In the data below, find each line that contains the word "larger" and copy it.

--- Stored data ---

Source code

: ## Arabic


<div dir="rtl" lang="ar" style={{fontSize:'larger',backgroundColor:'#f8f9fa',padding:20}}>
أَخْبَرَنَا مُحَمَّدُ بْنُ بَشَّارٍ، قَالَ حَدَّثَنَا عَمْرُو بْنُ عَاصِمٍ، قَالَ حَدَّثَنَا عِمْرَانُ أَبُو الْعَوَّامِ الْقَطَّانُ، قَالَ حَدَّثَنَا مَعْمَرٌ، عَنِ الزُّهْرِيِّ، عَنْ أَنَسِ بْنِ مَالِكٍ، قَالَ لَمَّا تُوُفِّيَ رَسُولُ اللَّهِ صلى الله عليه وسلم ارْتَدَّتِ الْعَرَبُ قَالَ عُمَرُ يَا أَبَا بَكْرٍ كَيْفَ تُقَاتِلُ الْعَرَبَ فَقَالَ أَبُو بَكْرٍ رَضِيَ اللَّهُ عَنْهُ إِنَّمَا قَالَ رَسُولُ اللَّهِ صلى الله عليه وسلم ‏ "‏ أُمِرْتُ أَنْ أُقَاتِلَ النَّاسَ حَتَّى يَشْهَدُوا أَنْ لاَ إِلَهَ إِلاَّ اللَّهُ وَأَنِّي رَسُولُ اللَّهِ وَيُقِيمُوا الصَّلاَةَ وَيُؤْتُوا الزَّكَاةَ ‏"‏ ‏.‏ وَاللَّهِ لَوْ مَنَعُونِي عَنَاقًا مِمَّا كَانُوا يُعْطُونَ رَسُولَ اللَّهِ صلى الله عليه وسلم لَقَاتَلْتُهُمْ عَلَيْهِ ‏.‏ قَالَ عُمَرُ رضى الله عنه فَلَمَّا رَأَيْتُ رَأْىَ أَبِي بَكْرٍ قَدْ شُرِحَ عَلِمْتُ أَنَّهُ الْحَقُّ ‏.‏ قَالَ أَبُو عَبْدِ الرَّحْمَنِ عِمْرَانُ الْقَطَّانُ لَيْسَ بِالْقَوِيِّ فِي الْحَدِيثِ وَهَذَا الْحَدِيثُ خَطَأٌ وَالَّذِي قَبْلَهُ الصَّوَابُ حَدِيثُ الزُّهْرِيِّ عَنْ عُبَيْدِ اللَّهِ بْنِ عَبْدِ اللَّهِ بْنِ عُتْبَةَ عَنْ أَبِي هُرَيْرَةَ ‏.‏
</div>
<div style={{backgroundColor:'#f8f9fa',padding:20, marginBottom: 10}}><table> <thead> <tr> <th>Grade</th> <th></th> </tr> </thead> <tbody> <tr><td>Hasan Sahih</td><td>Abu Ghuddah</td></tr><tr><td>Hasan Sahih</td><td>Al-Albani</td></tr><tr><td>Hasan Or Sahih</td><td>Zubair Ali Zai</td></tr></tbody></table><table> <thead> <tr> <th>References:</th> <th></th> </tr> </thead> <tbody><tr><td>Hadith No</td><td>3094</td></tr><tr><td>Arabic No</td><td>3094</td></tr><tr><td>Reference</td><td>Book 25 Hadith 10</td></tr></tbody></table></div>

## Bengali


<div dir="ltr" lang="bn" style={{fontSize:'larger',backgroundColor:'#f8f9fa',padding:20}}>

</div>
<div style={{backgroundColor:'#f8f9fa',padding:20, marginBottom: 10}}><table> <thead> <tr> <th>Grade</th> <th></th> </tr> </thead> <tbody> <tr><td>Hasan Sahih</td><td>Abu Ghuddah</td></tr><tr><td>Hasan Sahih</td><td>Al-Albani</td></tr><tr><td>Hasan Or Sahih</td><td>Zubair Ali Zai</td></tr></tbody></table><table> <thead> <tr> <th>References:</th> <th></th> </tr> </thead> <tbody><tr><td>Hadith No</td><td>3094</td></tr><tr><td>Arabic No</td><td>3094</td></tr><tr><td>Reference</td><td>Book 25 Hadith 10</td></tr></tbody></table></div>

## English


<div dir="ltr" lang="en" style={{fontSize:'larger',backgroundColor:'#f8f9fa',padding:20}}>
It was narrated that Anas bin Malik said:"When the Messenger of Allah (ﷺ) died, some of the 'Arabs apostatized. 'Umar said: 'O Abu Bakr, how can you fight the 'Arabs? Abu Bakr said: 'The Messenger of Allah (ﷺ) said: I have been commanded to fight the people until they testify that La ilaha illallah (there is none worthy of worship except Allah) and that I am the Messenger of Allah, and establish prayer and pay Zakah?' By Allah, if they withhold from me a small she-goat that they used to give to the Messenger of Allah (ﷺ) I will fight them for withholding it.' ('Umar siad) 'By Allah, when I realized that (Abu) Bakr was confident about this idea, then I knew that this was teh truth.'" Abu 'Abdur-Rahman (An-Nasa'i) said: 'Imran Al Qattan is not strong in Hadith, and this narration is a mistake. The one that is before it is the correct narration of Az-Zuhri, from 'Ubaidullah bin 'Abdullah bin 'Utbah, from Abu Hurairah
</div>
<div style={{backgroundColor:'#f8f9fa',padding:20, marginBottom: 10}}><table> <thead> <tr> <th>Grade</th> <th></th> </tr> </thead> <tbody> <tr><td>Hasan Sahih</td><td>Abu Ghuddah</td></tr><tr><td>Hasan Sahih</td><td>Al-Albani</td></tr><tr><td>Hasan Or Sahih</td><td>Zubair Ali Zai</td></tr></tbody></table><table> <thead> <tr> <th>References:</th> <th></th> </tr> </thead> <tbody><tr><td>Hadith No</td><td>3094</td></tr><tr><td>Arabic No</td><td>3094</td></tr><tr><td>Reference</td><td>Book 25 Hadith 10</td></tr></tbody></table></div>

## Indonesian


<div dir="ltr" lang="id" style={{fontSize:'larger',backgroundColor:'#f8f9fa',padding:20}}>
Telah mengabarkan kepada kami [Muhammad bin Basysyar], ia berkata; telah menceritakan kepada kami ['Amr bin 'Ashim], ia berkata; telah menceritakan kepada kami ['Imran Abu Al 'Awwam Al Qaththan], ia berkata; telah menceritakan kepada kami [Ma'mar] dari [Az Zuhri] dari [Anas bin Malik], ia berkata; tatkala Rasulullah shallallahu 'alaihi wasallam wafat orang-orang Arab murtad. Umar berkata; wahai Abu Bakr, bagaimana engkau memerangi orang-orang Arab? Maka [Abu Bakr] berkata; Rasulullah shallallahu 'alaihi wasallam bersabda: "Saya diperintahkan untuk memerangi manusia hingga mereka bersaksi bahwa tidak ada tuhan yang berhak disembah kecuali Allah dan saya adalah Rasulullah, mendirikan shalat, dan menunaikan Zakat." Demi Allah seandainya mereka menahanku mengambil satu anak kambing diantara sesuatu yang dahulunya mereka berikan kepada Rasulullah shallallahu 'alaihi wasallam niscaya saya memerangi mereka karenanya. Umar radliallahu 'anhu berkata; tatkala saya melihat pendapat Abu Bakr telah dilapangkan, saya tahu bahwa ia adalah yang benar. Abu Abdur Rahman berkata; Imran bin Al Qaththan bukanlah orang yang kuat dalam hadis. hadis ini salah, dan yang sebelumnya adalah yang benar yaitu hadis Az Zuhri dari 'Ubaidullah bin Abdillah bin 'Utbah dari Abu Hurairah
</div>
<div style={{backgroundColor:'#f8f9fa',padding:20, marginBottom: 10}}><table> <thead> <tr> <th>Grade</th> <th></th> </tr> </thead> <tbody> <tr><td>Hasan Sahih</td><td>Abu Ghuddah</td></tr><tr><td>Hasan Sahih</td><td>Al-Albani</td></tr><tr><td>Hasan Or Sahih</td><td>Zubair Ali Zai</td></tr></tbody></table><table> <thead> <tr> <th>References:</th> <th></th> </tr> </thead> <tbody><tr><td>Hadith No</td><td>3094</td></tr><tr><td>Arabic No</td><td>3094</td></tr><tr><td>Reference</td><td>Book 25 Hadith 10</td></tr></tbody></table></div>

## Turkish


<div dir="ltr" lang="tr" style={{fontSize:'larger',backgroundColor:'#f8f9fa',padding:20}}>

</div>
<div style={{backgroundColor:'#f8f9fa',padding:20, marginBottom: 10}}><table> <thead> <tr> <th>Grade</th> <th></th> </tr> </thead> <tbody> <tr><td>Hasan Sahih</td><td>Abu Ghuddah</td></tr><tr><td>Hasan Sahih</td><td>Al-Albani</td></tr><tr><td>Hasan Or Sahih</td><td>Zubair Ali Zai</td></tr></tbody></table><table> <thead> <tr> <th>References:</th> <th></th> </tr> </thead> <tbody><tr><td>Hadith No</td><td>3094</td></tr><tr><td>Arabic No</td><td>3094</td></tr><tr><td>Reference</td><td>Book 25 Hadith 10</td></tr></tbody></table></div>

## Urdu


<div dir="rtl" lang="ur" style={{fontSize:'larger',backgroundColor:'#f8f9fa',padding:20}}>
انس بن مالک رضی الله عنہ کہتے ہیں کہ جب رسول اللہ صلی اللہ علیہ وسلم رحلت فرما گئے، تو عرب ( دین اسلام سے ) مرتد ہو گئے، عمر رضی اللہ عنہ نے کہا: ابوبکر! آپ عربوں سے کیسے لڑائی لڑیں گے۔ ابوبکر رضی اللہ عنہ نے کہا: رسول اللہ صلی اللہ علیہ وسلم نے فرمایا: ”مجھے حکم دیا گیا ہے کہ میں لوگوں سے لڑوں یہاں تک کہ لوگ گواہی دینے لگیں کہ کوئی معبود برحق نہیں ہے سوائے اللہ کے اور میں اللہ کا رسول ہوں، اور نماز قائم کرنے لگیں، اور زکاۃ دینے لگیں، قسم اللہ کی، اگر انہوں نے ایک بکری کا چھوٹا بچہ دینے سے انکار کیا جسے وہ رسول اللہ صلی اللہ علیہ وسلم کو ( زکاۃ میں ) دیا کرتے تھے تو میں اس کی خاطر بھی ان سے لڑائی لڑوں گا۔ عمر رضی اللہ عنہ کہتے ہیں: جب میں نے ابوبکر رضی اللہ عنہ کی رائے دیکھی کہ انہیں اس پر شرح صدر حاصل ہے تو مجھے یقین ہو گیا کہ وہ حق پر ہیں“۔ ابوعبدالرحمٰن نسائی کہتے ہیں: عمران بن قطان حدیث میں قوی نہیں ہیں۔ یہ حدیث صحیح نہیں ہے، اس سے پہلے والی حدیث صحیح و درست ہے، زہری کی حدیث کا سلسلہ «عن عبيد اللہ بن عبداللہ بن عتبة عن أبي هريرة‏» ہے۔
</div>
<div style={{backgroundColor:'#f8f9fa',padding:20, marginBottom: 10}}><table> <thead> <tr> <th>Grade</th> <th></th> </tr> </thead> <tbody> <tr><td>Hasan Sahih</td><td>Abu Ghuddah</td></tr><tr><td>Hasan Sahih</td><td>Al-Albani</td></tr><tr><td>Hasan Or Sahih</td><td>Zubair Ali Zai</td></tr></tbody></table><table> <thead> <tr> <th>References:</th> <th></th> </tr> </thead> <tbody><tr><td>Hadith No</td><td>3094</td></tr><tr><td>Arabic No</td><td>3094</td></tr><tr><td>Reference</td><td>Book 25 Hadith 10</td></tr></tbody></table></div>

---

● **Solution to this task**:
<div dir="rtl" lang="ar" style={{fontSize:'larger',backgroundColor:'#f8f9fa',padding:20}}>
<div dir="ltr" lang="bn" style={{fontSize:'larger',backgroundColor:'#f8f9fa',padding:20}}>
<div dir="ltr" lang="en" style={{fontSize:'larger',backgroundColor:'#f8f9fa',padding:20}}>
<div dir="ltr" lang="id" style={{fontSize:'larger',backgroundColor:'#f8f9fa',padding:20}}>
<div dir="ltr" lang="tr" style={{fontSize:'larger',backgroundColor:'#f8f9fa',padding:20}}>
<div dir="rtl" lang="ur" style={{fontSize:'larger',backgroundColor:'#f8f9fa',padding:20}}>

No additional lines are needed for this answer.